Segment Start: Entries supplied

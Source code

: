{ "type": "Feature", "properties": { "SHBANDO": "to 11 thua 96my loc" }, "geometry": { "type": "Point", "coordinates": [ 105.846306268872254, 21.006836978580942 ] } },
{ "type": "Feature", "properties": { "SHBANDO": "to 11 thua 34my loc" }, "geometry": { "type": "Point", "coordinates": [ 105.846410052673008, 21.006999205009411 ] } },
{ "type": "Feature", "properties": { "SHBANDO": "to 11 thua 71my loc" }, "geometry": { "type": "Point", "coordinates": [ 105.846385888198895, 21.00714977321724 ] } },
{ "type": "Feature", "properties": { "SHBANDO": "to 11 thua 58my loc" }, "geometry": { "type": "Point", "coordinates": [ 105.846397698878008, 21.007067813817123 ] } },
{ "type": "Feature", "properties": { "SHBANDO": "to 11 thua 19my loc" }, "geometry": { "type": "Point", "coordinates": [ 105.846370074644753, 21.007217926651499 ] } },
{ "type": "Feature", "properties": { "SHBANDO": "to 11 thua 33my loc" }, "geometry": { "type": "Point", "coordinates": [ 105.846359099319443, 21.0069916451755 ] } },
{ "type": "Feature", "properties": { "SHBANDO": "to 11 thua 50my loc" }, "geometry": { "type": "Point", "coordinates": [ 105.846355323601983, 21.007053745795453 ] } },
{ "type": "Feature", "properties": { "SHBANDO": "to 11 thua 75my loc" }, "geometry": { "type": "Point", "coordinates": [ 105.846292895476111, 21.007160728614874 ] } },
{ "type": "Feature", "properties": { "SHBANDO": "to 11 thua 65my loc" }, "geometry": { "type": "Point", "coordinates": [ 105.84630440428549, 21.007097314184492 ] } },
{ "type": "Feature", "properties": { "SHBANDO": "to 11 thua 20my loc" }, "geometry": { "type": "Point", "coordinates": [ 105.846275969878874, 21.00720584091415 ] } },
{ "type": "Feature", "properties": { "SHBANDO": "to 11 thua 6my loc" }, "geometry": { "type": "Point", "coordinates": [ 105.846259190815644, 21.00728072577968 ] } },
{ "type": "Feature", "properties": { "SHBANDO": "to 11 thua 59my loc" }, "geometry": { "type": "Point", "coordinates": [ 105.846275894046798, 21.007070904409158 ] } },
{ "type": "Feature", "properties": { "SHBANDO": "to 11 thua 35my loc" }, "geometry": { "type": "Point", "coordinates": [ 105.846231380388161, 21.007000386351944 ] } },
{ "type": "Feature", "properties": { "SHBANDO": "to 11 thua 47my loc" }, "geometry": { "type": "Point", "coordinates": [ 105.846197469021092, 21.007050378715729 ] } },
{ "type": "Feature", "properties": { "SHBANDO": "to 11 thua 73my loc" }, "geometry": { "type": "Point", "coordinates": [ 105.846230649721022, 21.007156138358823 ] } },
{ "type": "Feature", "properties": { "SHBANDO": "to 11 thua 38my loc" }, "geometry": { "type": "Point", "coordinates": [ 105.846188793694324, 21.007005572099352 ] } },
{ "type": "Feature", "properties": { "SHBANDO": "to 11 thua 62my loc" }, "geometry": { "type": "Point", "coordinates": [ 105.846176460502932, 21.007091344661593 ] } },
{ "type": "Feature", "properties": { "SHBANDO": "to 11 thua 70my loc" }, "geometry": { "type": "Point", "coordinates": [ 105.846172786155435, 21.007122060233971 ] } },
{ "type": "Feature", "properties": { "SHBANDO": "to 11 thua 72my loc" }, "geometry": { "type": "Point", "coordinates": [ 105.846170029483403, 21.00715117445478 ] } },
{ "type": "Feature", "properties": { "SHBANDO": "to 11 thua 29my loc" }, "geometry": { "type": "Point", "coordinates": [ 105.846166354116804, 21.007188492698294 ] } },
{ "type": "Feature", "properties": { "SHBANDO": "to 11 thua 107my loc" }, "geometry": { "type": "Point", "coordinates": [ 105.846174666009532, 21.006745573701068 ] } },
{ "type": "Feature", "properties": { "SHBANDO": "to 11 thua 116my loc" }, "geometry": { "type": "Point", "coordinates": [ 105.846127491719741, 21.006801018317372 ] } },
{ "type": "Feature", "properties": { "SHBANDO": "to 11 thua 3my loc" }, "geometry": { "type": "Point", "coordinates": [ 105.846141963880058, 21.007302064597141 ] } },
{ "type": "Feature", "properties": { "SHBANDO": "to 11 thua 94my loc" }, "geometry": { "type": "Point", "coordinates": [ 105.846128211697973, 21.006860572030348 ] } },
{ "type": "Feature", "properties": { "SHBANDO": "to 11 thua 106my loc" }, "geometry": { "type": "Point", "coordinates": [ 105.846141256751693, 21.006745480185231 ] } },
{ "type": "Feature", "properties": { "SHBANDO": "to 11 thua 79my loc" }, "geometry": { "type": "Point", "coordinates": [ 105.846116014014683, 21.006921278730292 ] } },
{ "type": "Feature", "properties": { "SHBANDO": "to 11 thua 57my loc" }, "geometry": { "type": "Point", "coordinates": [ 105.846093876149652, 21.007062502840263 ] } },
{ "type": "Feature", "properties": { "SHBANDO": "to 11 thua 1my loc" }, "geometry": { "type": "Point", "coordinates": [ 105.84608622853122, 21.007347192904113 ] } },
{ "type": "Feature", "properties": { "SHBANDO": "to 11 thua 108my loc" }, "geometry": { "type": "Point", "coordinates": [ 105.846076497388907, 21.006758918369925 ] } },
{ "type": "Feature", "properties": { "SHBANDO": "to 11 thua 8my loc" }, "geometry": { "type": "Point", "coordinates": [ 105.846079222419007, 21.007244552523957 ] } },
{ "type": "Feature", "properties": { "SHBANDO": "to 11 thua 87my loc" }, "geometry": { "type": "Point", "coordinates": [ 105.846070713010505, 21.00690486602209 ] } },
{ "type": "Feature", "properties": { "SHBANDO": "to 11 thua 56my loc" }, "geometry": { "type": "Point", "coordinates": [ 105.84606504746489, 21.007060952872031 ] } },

Segment End: Entries supplied

* **Exercise requirements**:
Restate the data verbatim through the "11 thua 34my" line.

* **Exercise answer**:
Source code

:{ "type": "Feature", "properties": { "SHBANDO": "to 11 thua 96my loc" }, "geometry": { "type": "Point", "coordinates": [ 105.846306268872254, 21.006836978580942 ] } },
{ "type": "Feature", "properties": { "SHBANDO": "to 11 thua 34my loc" }, "geometry": { "type": "Point", "coordinates": [ 105.846410052673008, 21.006999205009411 ] } },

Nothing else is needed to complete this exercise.